- Data supplied -

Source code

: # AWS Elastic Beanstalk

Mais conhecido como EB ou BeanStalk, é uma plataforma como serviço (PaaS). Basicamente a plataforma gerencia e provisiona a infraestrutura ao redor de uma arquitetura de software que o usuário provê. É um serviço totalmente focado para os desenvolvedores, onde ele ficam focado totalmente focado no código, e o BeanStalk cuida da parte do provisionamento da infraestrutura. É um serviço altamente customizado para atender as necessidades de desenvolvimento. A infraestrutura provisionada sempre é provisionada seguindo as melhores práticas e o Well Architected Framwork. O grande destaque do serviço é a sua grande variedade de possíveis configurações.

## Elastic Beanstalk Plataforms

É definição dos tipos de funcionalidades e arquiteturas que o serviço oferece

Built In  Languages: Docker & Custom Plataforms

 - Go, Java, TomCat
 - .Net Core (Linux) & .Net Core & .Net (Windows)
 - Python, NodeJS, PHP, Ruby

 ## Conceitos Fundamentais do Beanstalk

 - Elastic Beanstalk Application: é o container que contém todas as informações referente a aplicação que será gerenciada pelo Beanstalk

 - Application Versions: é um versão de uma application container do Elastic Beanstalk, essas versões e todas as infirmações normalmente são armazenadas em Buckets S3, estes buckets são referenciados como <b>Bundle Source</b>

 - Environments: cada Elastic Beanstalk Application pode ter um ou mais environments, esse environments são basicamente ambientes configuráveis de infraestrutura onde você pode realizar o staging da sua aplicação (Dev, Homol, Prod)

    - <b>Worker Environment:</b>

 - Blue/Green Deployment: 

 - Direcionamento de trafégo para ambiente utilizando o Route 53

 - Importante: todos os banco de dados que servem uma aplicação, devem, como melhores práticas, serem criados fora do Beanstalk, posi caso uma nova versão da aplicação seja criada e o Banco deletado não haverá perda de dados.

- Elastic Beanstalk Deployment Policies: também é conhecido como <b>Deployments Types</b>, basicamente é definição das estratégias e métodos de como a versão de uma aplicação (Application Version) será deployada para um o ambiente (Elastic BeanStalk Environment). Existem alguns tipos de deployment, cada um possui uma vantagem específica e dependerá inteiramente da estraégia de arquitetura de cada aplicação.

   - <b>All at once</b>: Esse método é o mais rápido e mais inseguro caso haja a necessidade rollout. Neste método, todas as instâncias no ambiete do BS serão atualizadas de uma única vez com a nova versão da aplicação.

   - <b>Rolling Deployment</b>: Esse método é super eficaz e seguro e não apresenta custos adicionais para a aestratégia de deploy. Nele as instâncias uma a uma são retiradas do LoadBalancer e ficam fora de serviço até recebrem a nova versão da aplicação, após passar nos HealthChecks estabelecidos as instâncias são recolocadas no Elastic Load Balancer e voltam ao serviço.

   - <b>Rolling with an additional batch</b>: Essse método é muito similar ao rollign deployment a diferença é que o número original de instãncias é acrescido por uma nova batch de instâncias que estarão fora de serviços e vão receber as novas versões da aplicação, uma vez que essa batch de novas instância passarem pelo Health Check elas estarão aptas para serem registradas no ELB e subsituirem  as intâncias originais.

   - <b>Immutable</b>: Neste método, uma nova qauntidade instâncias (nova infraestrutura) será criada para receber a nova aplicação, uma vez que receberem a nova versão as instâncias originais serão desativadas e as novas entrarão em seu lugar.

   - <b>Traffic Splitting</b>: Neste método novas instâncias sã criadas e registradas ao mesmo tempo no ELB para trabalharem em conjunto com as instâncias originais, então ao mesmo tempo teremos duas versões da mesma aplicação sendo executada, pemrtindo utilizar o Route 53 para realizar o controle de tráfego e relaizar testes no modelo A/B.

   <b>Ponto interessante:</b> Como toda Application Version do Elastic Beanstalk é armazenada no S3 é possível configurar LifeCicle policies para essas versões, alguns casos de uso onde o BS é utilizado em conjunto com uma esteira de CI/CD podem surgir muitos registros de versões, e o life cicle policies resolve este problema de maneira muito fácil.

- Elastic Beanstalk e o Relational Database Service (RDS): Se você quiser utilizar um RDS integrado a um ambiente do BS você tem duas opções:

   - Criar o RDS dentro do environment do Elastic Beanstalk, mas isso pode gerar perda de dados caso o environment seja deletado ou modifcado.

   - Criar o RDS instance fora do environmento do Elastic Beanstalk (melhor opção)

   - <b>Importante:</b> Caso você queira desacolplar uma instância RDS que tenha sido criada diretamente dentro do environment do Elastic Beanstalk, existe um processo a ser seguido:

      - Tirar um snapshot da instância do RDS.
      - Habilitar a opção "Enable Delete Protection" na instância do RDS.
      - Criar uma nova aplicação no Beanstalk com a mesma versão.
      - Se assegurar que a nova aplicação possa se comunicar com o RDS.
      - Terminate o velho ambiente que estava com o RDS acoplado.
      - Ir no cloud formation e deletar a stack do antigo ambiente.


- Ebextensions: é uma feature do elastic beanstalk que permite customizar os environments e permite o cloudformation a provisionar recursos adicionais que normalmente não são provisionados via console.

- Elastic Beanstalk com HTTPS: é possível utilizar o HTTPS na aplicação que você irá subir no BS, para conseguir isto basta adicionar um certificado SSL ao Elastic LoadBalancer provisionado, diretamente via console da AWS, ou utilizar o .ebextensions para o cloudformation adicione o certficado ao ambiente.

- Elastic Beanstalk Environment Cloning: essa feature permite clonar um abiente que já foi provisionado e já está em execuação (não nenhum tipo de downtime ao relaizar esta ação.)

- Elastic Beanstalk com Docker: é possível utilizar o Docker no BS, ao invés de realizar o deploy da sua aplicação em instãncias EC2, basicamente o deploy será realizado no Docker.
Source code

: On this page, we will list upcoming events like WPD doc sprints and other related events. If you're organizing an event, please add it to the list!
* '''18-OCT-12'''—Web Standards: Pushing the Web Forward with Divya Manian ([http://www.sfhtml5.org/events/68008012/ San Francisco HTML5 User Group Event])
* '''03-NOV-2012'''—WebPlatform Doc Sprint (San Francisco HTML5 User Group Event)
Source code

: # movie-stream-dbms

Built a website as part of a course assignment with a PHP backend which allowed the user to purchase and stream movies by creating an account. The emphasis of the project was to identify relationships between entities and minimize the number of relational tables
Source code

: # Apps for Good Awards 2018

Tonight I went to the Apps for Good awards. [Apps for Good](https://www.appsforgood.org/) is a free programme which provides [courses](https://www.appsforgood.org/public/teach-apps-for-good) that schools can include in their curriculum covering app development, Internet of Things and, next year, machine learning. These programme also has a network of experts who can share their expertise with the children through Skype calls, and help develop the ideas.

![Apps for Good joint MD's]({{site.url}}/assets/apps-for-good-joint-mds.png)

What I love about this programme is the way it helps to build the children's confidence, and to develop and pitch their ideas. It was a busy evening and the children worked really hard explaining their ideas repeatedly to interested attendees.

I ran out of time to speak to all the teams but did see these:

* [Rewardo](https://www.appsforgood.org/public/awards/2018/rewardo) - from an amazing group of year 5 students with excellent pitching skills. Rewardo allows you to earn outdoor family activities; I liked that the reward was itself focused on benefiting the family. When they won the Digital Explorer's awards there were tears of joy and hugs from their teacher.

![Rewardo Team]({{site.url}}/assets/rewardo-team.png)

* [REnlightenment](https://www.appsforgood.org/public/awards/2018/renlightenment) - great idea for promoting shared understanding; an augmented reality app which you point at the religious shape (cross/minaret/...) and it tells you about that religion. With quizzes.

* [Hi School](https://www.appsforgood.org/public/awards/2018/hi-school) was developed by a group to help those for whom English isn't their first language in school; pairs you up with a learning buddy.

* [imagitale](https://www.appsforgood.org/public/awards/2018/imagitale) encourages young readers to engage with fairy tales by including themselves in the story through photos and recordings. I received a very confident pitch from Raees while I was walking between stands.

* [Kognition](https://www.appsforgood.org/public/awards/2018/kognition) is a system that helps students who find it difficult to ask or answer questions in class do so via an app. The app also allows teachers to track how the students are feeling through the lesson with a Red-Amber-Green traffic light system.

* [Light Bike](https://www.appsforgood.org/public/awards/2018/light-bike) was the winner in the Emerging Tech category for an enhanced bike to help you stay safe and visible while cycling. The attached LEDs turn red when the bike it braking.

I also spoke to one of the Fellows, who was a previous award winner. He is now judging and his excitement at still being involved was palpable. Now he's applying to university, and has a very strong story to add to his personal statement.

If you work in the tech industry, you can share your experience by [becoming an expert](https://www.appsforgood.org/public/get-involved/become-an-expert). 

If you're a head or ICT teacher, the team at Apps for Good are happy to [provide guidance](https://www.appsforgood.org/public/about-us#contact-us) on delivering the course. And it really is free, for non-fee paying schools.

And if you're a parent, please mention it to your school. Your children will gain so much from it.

- What you need to do -
From the records above, return each line where "opção" occurs.

- Answer to this exercise -
   - Criar o RDS instance fora do environmento do Elastic Beanstalk (melhor opção)
      - Habilitar a opção "Enable Delete Protection" na instância do RDS.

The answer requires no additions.